There was much, therefore, in Levy’s article which seemed familiar; the definition of leisure, for example, and its focus on acceptance,  ‘Leisure is an openness to the world, to things as they are rather than as we wish them to be’ (Levy, 2007, p.241) is a familiar theme within the guided meditations which I follow. Levy highlights that for the Greeks ‘leisure was the highest good, the ultimate aim of human life, and work was a lesser, though still necessary, form  of activity’ (p.240). As a reforming workaholic, it is a useful reminder that contemporary western capitalist values are an inversion of this. Levy also cites Pieper, who ‘invokes Thomas Aquinas to argue that leisure, rightly understood and practised, is hardly idleness: on the contrary, it is frenetic overwork that constitutes a form of idleness, and it is overwork or “the restlessness of a self-destructive work fanaticism” (Pieper, 1998, p.27), as he so dramatically puts it – that is the true moral lapse.” (Levy, 2007, p.240).

Levy discusses the work of Thomas Hylland Eriksen, in particular, ‘The Tyranny of the Moment’, In it, Hylland ‘makes a distinction between ‘fast time’ and ‘slow time’ and states that here are some things which shouldn’t be done quickly, like ‘thorough. far-sighted work’ (Eriksen, 2001, p.150). Land highlights how digital communications  operate within fast time, ‘the digital world would seem to thrive, in the main, on ‘fast time’, immediacy of response’ (Land, 2011). Also citing Eriksen, he notes, ‘slow time…..considered necessary for certain kinds of intellectual and emotional experience, for the production of certain forms of thought, and for the generation of certain kinds of knowledge’, Creativity, new ideas and new thoughts arise, Eriksen argues, in the gap: ‘The new arises unexpectedly from the gaps created by slack in time budgets, not from crowded schedules’ (Eriksen, 2001, p.112).

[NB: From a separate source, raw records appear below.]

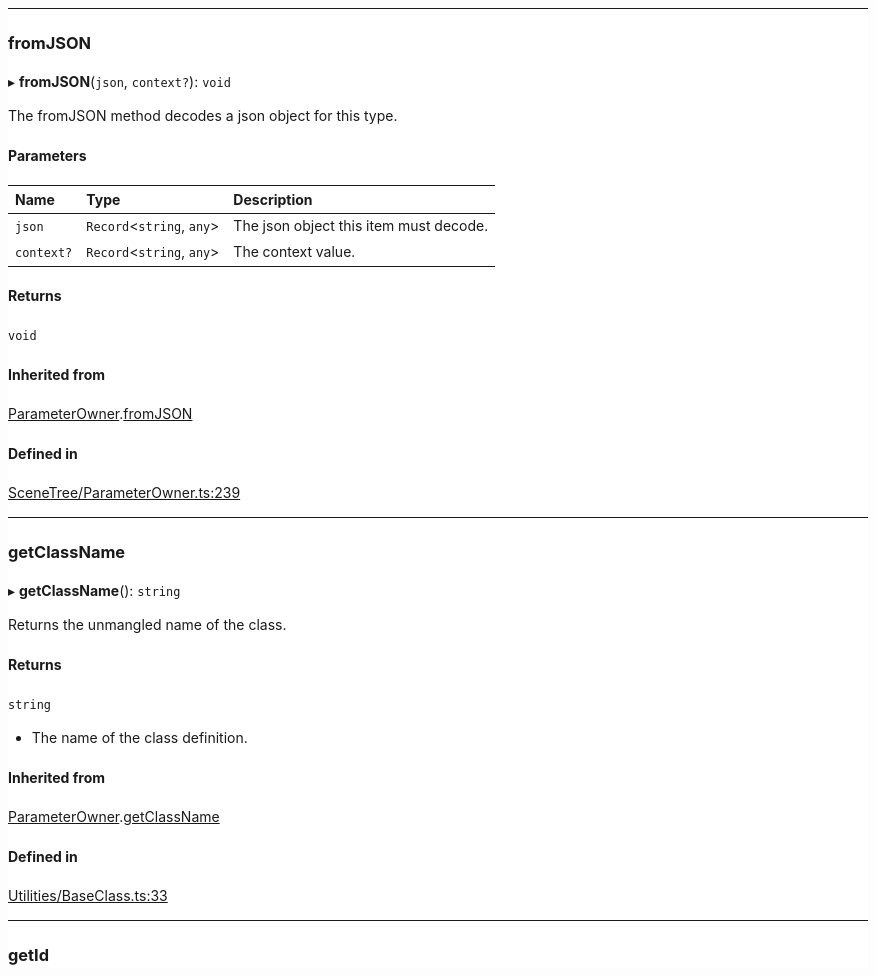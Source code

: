 ___

### fromJSON

▸ **fromJSON**(`json`, `context?`): `void`

The fromJSON method decodes a json object for this type.

#### Parameters

| Name | Type | Description |
| :------ | :------ | :------ |
| `json` | `Record`<`string`, `any`\> | The json object this item must decode. |
| `context?` | `Record`<`string`, `any`\> | The context value. |

#### Returns

`void`

#### Inherited from

[ParameterOwner](../SceneTree_ParameterOwner.ParameterOwner).[fromJSON](../SceneTree_ParameterOwner.ParameterOwner#fromjson)

#### Defined in

[SceneTree/ParameterOwner.ts:239](https://github.com/ZeaInc/zea-engine/blob/999d3f1c8/src/SceneTree/ParameterOwner.ts#L239)

___

### getClassName

▸ **getClassName**(): `string`

Returns the unmangled name of the class.

#### Returns

`string`

- The name of the class definition.

#### Inherited from

[ParameterOwner](../SceneTree_ParameterOwner.ParameterOwner).[getClassName](../SceneTree_ParameterOwner.ParameterOwner#getclassname)

#### Defined in

[Utilities/BaseClass.ts:33](https://github.com/ZeaInc/zea-engine/blob/999d3f1c8/src/Utilities/BaseClass.ts#L33)

___

### getId
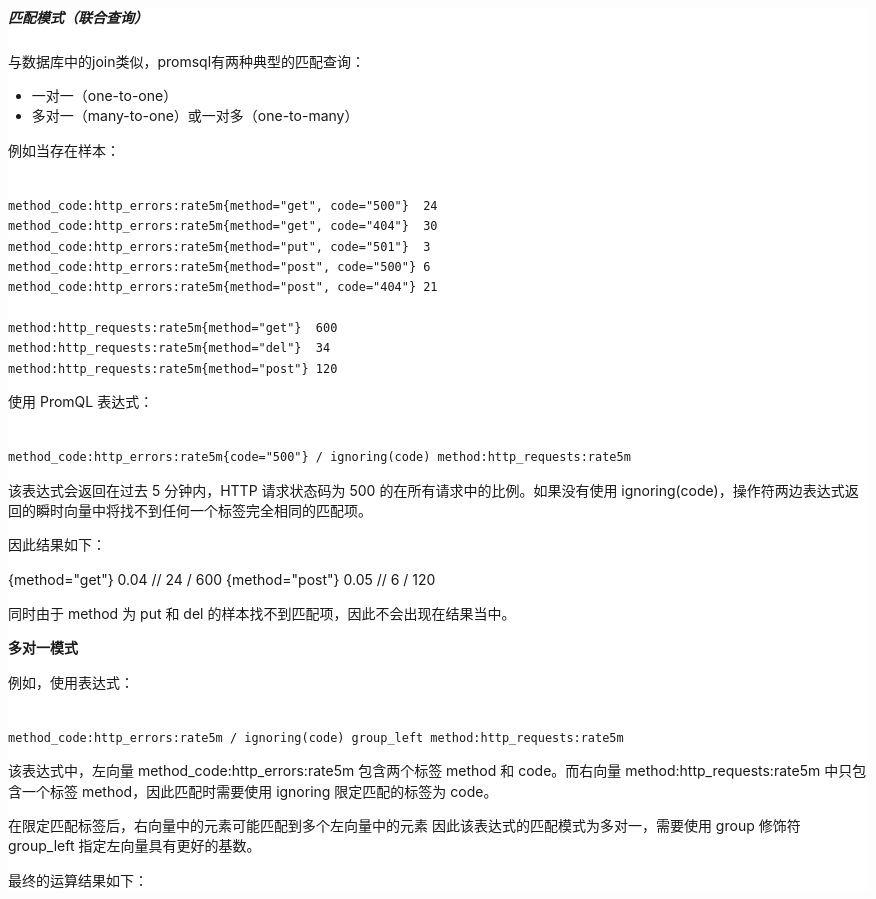 
##### 匹配模式（联合查询）

与数据库中的join类似，promsql有两种典型的匹配查询：

* 一对一（one-to-one）
* 多对一（many-to-one）或一对多（one-to-many）

例如当存在样本：

```text

method_code:http_errors:rate5m{method="get", code="500"}  24
method_code:http_errors:rate5m{method="get", code="404"}  30
method_code:http_errors:rate5m{method="put", code="501"}  3
method_code:http_errors:rate5m{method="post", code="500"} 6
method_code:http_errors:rate5m{method="post", code="404"} 21

method:http_requests:rate5m{method="get"}  600
method:http_requests:rate5m{method="del"}  34
method:http_requests:rate5m{method="post"} 120

```

使用 PromQL 表达式：


```text

method_code:http_errors:rate5m{code="500"} / ignoring(code) method:http_requests:rate5m

```

该表达式会返回在过去 5 分钟内，HTTP 请求状态码为 500 的在所有请求中的比例。如果没有使用 ignoring(code)，操作符两边表达式返回的瞬时向量中将找不到任何一个标签完全相同的匹配项。

因此结果如下：

{method="get"}  0.04            //  24 / 600
{method="post"} 0.05            //   6 / 120

同时由于 method 为 put 和 del 的样本找不到匹配项，因此不会出现在结果当中。


**多对一模式**

例如，使用表达式：


```text

method_code:http_errors:rate5m / ignoring(code) group_left method:http_requests:rate5m

```

该表达式中，左向量 method_code:http_errors:rate5m 包含两个标签 method 和 code。而右向量 method:http_requests:rate5m 中只包含一个标签 method，因此匹配时需要使用 ignoring 限定匹配的标签为 code。 

在限定匹配标签后，右向量中的元素可能匹配到多个左向量中的元素 因此该表达式的匹配模式为多对一，需要使用 group 修饰符 group_left 指定左向量具有更好的基数。

最终的运算结果如下：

As Land notes, ‘students in the digital age are ‘never away’ but permanently networked’ (Land, 2011). Our crowded digital worlds offer few spaces, few gaps. Where can we as educators and our students find the necessary leisure for creative, original, deep thinking? The rise of mindfulness – including mindfulness in schools -might be seen to be a reaction to the digital busyness which we are trying to navigate. Given the impact which mindfulness and meditation has had on me I welcome these initiatives. However, like others on our forums this week, I feel that they are reactive to a degree. We need to step back further and reassess what education looks like in a digital arena. How do we inculcate higher order thinking skills within a system which values ‘doing’ and producing and which now harnesses fast modes of thinking through increased digitisation?  As Robinson has highlighted, our education system already offers few spaces for creativity, for truly aesthetic experiences (5:56):

Can we leverage the digital to create more spaces, gaps and arenas for thought? Some are reclaiming digital spaces and redefining what they are and how they can be used. Stig brought this video to our attention this week (only watch the whole of it if you have a spare 7 hours) and drew interesting parallels between such work and attempts to counter the ‘gestell’:

Stig

Artists and musicians are carving out spaces for reflection, creating stillness in fast spaces defined by movement. We must also do this within education; we must look at how we can give our students places within which they can be still, as ‘only the person who is still can hear, and whoever is not still, cannot hear’ (Pieper, 1998, p.31). The IDEL course has done this for me. It has created a sanctuary within which I can reflect on my own practice, engage in discussion with peers and, above all, think. This digital space counters the many others in which I operate which are ‘more protean and restless in nature’ (Land, 2011).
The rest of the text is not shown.